*WHAT TO WORK ON*
The number of lines with the string "algorithme" in the listing below is all that should be reported.

*TASK MATERIAL*
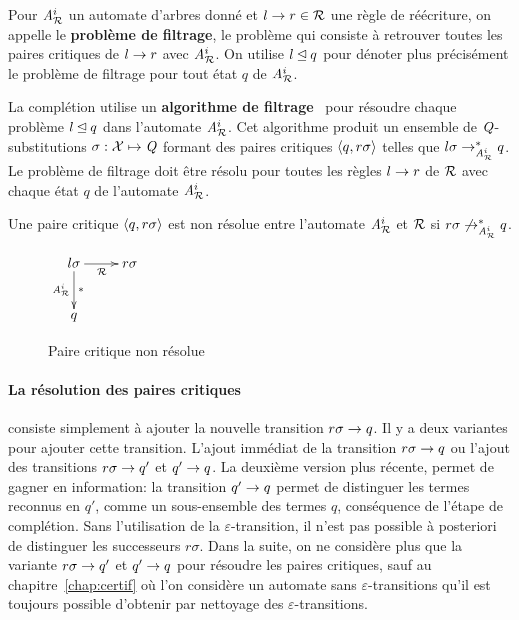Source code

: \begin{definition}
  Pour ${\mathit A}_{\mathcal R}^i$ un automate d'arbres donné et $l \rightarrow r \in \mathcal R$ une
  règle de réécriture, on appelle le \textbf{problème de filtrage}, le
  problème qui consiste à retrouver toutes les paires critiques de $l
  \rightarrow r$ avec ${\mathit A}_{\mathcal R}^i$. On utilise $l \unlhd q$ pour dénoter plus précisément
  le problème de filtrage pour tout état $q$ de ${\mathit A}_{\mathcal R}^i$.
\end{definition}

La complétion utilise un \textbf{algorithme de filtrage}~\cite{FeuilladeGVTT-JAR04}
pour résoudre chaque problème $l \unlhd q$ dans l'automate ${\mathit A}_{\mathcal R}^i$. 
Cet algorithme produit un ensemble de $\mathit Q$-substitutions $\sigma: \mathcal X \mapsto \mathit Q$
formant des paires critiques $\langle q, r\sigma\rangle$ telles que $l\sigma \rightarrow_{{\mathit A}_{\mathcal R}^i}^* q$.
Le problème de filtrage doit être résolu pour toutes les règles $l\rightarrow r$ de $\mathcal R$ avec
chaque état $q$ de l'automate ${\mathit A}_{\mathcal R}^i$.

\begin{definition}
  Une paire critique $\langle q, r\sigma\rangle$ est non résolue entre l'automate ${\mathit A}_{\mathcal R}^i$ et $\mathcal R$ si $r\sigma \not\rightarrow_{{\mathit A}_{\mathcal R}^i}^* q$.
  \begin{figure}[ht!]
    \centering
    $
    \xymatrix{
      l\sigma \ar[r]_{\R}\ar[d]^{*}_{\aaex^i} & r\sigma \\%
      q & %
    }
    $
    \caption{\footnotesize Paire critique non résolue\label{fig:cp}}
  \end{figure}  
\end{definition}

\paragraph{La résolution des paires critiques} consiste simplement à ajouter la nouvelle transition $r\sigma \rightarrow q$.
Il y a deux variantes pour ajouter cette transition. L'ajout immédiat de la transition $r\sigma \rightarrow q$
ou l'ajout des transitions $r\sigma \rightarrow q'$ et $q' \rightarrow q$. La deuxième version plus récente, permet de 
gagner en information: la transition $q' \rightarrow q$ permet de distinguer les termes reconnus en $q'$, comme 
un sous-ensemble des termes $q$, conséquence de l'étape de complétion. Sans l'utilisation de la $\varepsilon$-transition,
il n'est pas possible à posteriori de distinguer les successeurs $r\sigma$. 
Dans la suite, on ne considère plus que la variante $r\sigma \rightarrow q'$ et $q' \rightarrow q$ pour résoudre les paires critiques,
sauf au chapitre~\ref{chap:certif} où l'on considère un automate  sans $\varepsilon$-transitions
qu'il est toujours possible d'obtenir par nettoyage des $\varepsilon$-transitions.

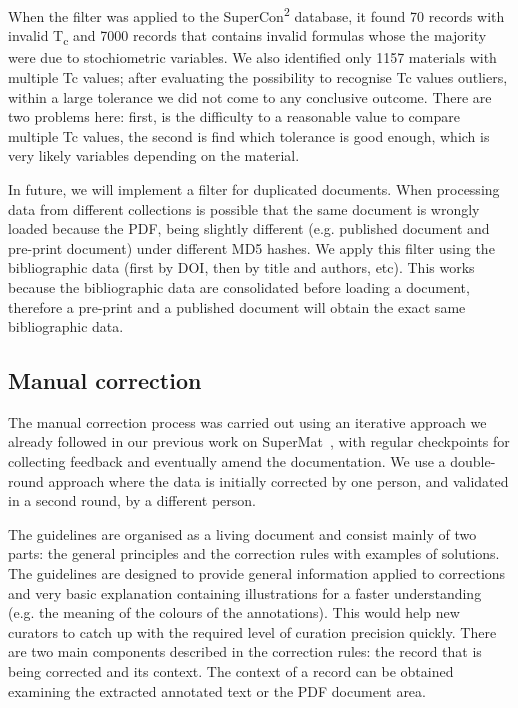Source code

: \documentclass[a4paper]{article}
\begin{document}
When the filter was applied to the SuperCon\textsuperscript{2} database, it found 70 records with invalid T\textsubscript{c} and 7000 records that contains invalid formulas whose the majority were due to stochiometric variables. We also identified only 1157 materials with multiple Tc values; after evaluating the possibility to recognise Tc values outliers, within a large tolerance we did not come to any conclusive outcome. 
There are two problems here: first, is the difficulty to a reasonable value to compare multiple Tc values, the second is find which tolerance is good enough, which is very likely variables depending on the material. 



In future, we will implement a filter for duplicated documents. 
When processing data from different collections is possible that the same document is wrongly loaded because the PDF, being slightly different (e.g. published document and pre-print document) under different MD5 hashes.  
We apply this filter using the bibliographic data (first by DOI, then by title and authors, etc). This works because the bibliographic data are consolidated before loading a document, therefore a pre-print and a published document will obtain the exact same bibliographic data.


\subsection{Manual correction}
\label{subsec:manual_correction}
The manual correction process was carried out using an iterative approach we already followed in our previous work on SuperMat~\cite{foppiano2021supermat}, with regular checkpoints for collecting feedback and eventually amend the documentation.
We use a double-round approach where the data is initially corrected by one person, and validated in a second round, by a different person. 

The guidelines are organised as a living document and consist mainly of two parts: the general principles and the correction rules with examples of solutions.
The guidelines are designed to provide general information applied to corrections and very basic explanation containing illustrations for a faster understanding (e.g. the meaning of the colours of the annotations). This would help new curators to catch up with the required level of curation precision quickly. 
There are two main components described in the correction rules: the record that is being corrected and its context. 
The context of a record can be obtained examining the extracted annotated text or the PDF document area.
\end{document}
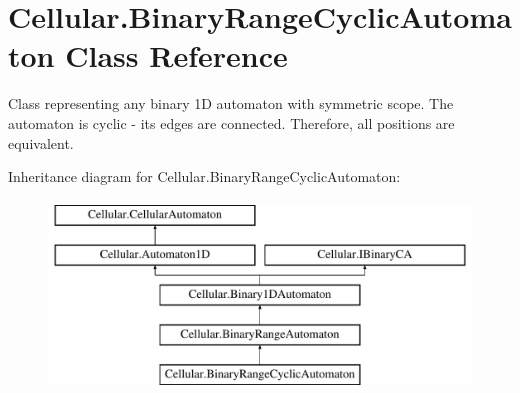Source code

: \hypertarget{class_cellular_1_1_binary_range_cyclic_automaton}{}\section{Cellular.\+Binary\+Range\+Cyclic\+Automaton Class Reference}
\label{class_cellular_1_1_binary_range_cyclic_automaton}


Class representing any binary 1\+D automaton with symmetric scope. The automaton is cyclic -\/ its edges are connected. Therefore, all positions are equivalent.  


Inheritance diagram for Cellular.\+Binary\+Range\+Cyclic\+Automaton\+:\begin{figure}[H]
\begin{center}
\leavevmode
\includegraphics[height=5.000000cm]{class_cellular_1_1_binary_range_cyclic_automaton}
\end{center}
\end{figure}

*RESULT OF THE TASK*
2